The racist nature of Adolf Hitler's regime was disguised briefly during the Olympic Games in Berlin in August 1936, when Hitler allowed 18 African American athletes to compete for the U.S. team. However, permission to compete was granted by the International Olympic Committee and not by the host country.


Adult African Germans were also victims. Both before and after World War I, many Africans came to Germany as students, artisans, entertainers, former soldiers, or low-level colonial officials, such as tax collectors, who had worked for the imperial colonial government. Hilarius (Lari) Gilges, a dancer by profession, was murdered by the SS in 1933, probably because he was black. Gilges' German wife later received restitution from a postwar German government for his murder by the Nazis.

Some African Americans, caught in German-occupied Europe during World War II, also became victims of the Nazi regime. Many, like female jazz artist Valaida Snow, were imprisoned in Axis internment camps for alien nationals. The artist Josef Nassy, living in Belgium, was arrested as an enemy alien and held for seven months in the Beverloo transit camp in German-occupied Belgium. He was later transferred to Germany, where he spent the rest of the war in the Laufen internment camp and its subcamp, Tittmoning, both in Upper Bavaria.

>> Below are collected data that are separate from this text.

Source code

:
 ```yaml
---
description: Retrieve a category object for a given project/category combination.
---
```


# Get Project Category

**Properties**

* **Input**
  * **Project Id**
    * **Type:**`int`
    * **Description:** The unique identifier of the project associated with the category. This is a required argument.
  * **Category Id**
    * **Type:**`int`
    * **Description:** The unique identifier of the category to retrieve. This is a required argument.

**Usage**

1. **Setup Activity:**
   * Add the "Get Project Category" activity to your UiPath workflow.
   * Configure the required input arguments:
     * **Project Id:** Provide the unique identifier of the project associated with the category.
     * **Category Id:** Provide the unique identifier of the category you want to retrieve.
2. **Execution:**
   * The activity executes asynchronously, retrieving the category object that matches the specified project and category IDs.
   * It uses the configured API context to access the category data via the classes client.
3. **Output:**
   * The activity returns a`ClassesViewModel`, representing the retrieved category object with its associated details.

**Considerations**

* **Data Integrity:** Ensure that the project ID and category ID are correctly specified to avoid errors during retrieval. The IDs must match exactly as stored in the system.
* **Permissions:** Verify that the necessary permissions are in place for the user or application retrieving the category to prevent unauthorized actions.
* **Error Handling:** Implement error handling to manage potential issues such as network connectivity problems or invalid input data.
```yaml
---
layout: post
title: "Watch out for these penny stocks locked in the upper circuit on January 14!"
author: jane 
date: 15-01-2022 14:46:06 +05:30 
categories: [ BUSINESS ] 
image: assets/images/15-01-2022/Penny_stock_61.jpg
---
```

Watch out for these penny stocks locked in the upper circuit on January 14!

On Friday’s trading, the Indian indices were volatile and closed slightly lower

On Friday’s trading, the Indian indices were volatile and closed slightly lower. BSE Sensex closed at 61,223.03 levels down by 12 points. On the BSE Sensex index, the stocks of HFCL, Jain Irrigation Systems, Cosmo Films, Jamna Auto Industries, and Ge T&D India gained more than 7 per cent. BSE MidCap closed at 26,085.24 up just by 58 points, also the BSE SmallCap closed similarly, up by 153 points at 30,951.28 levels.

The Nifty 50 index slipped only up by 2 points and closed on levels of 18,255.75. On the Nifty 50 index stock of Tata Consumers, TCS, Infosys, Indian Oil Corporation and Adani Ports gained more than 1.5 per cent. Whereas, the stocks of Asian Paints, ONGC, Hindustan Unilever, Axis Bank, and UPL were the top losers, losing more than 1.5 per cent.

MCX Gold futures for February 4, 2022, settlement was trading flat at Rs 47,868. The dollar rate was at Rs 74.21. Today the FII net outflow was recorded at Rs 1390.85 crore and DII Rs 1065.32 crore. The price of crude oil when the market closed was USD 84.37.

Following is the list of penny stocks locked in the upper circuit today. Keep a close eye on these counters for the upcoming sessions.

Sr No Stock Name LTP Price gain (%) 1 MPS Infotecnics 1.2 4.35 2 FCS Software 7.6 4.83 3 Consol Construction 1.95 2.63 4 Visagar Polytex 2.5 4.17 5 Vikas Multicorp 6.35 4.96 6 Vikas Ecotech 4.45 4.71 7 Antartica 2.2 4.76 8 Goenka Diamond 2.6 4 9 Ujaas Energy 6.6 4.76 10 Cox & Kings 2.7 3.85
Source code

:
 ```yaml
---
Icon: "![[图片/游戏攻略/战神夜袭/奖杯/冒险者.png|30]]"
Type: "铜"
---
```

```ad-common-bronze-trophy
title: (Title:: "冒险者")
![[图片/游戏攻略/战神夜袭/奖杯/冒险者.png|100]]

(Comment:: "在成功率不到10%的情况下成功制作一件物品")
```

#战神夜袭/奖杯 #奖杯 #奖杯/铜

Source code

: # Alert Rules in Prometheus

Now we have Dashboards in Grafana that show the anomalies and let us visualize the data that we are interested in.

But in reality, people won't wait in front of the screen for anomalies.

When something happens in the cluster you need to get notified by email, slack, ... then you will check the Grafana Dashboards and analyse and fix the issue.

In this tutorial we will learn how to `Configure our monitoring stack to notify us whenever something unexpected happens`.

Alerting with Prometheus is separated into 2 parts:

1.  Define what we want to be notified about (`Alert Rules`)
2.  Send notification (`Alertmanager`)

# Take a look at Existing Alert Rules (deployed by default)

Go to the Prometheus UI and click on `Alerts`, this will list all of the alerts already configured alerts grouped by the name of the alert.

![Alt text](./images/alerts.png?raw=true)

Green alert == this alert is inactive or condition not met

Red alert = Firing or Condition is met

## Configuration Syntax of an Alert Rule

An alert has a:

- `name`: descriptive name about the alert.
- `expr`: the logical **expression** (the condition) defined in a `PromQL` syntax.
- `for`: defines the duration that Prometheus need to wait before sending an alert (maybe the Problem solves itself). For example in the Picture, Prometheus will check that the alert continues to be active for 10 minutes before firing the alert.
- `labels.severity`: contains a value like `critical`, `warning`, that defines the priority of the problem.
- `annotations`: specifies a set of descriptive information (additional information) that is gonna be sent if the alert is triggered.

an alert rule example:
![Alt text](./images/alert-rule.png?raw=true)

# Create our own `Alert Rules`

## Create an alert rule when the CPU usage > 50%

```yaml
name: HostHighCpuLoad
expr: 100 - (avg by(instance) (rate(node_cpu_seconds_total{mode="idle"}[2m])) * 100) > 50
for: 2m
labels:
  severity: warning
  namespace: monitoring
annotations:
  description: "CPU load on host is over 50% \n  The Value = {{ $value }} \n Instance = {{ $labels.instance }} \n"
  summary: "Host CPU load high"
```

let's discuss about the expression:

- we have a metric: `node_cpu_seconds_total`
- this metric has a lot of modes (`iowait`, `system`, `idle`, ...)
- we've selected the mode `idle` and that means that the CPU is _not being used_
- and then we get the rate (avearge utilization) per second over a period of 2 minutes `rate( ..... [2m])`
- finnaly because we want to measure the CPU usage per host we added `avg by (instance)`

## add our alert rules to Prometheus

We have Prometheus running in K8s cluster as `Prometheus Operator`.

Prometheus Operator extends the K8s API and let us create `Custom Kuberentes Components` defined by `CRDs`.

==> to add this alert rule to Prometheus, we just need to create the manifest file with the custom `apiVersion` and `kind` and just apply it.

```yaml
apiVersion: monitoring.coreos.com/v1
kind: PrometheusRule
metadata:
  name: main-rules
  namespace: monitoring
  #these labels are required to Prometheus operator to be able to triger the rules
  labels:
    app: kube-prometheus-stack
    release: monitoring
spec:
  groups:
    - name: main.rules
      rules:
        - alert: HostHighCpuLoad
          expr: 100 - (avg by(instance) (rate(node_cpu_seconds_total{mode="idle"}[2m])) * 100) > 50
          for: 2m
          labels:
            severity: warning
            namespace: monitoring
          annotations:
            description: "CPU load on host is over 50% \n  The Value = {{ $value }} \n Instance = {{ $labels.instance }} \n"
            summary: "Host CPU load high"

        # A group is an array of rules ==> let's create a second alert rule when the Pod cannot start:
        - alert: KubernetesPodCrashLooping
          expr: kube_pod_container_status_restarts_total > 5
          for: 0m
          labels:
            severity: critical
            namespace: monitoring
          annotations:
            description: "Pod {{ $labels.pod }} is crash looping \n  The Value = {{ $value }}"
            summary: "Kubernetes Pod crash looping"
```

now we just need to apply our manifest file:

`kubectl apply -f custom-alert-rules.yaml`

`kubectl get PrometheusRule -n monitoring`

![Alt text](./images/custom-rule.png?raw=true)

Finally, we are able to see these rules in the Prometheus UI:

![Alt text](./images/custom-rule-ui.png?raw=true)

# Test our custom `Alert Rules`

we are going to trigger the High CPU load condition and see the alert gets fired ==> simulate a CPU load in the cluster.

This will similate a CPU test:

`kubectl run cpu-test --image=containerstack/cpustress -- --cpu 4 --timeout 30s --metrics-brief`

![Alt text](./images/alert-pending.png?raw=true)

European and American blacks were also interned in the Nazi concentration camp system. Lionel Romney, a sailor in the U.S. Merchant Marine, was imprisoned in the Mauthausen concentration camp. Jean Marcel Nicolas, a Haitian national, was incarcerated in the Buchenwald and Dora-Mittelbau concentration camps in Germany. Jean Voste, an African Belgian, was incarcerated in the Dachau concentration camp. Bayume Mohamed Hussein from Tanganyika (today Tanzania) died in the Sachsenhausen camp, near Berlin.

Black prisoners of war faced illegal incarceration and mistreatment at the hands of the Nazis, who did not uphold the regulations imposed by the Geneva Convention (international agreement on the conduct of war and the treatment of wounded and captured soldiers). Lieutenant Darwin Nichols, an African American pilot, was incarcerated in a Gestapo prison in Butzbach. Black soldiers of the American, French, and British armies were worked to death on construction projects or died as a result of mistreatment in concentration or prisoner-of-war camps. Others were never even incarcerated, but were instead immediately killed by the SS or Gestapo.

Some African American members of the U.S. Armed forces were liberators and witnesses to Nazi atrocities. The 761st Tank Battalion (an all-African American tank unit), attached to the 71st Infantry Division, U.S. Third Army, under the command of General George Patton, participated in the liberation of Gunskirchen, a subcamp of the Mauthausen concentration camp, in May 1945.